+++ DATA UNDER STUDY +++

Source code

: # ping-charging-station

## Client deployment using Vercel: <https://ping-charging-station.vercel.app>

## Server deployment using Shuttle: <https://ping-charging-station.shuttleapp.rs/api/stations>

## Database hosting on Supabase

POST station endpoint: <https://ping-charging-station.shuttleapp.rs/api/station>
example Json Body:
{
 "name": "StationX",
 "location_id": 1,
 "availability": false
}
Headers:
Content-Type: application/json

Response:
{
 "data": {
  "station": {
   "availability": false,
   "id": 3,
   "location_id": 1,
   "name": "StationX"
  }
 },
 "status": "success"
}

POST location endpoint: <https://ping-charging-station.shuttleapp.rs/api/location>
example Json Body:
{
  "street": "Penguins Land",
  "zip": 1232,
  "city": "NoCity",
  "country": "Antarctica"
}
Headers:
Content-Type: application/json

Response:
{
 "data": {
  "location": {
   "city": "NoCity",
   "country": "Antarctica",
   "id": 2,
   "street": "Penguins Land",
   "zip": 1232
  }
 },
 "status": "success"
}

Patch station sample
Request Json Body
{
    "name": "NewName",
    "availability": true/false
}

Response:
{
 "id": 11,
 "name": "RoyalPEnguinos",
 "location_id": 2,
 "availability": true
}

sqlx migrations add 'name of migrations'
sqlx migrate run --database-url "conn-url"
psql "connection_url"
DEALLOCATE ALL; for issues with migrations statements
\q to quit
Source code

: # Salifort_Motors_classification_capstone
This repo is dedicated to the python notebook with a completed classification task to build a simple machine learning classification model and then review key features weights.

+++

# PROBLEM DESCRIPTION
Say how many lines in the entries contain the string "endpoint". Nothing else belongs in the reply.

# TASK RESPONSE
2